### What you should do
Below is a block of records; please copy all of them exactly.

(Records from a dataset)
────────────────────

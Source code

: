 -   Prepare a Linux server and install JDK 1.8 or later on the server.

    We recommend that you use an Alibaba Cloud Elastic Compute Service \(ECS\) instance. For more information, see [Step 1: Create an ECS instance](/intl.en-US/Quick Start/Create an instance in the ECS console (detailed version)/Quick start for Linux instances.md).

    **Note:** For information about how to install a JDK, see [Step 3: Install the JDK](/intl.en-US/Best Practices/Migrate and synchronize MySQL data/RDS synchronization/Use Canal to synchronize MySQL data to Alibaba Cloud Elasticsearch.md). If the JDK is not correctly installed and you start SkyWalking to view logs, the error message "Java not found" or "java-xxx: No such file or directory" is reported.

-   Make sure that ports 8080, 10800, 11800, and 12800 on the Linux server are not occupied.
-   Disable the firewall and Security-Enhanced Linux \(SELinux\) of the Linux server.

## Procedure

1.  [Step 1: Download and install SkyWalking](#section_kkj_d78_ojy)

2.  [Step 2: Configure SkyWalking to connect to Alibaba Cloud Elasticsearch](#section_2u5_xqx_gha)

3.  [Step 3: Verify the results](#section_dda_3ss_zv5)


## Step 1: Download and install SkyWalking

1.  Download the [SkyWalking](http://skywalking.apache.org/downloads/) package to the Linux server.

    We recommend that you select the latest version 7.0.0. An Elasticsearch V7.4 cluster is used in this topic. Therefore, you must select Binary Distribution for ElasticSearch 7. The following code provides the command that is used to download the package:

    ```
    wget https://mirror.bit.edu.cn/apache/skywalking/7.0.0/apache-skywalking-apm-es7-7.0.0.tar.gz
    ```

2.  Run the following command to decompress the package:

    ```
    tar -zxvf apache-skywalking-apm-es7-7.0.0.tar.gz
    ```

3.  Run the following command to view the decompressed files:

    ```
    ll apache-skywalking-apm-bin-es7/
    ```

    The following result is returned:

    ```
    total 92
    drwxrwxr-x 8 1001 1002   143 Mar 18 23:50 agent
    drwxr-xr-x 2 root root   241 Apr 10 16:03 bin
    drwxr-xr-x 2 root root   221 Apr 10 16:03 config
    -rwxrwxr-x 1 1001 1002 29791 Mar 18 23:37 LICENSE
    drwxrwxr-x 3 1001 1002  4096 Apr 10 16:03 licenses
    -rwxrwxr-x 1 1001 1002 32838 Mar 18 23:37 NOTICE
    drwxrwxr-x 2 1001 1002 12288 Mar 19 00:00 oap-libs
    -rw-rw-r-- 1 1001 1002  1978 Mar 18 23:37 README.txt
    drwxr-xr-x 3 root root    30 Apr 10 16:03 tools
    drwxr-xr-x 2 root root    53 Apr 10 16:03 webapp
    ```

────────────────────

### Answer for this exercise
Source code

: -   Prepare a Linux server and install JDK 1.8 or later on the server.

    We recommend that you use an Alibaba Cloud Elastic Compute Service \(ECS\) instance. For more information, see [Step 1: Create an ECS instance](/intl.en-US/Quick Start/Create an instance in the ECS console (detailed version)/Quick start for Linux instances.md).

    **Note:** For information about how to install a JDK, see [Step 3: Install the JDK](/intl.en-US/Best Practices/Migrate and synchronize MySQL data/RDS synchronization/Use Canal to synchronize MySQL data to Alibaba Cloud Elasticsearch.md). If the JDK is not correctly installed and you start SkyWalking to view logs, the error message "Java not found" or "java-xxx: No such file or directory" is reported.

-   Make sure that ports 8080, 10800, 11800, and 12800 on the Linux server are not occupied.
-   Disable the firewall and Security-Enhanced Linux \(SELinux\) of the Linux server.

## Procedure

1.  [Step 1: Download and install SkyWalking](#section_kkj_d78_ojy)

2.  [Step 2: Configure SkyWalking to connect to Alibaba Cloud Elasticsearch](#section_2u5_xqx_gha)

3.  [Step 3: Verify the results](#section_dda_3ss_zv5)


## Step 1: Download and install SkyWalking

1.  Download the [SkyWalking](http://skywalking.apache.org/downloads/) package to the Linux server.

    We recommend that you select the latest version 7.0.0. An Elasticsearch V7.4 cluster is used in this topic. Therefore, you must select Binary Distribution for ElasticSearch 7. The following code provides the command that is used to download the package:

    ```
    wget https://mirror.bit.edu.cn/apache/skywalking/7.0.0/apache-skywalking-apm-es7-7.0.0.tar.gz
    ```

2.  Run the following command to decompress the package:

    ```
    tar -zxvf apache-skywalking-apm-es7-7.0.0.tar.gz
    ```

3.  Run the following command to view the decompressed files:

    ```
    ll apache-skywalking-apm-bin-es7/
    ```

    The following result is returned:

    ```
    total 92
    drwxrwxr-x 8 1001 1002   143 Mar 18 23:50 agent
    drwxr-xr-x 2 root root   241 Apr 10 16:03 bin
    drwxr-xr-x 2 root root   221 Apr 10 16:03 config
    -rwxrwxr-x 1 1001 1002 29791 Mar 18 23:37 LICENSE
    drwxrwxr-x 3 1001 1002  4096 Apr 10 16:03 licenses
    -rwxrwxr-x 1 1001 1002 32838 Mar 18 23:37 NOTICE
    drwxrwxr-x 2 1001 1002 12288 Mar 19 00:00 oap-libs
    -rw-rw-r-- 1 1001 1002  1978 Mar 18 23:37 README.txt
    drwxr-xr-x 3 root root    30 Apr 10 16:03 tools
    drwxr-xr-x 2 root root    53 Apr 10 16:03 webapp
    ```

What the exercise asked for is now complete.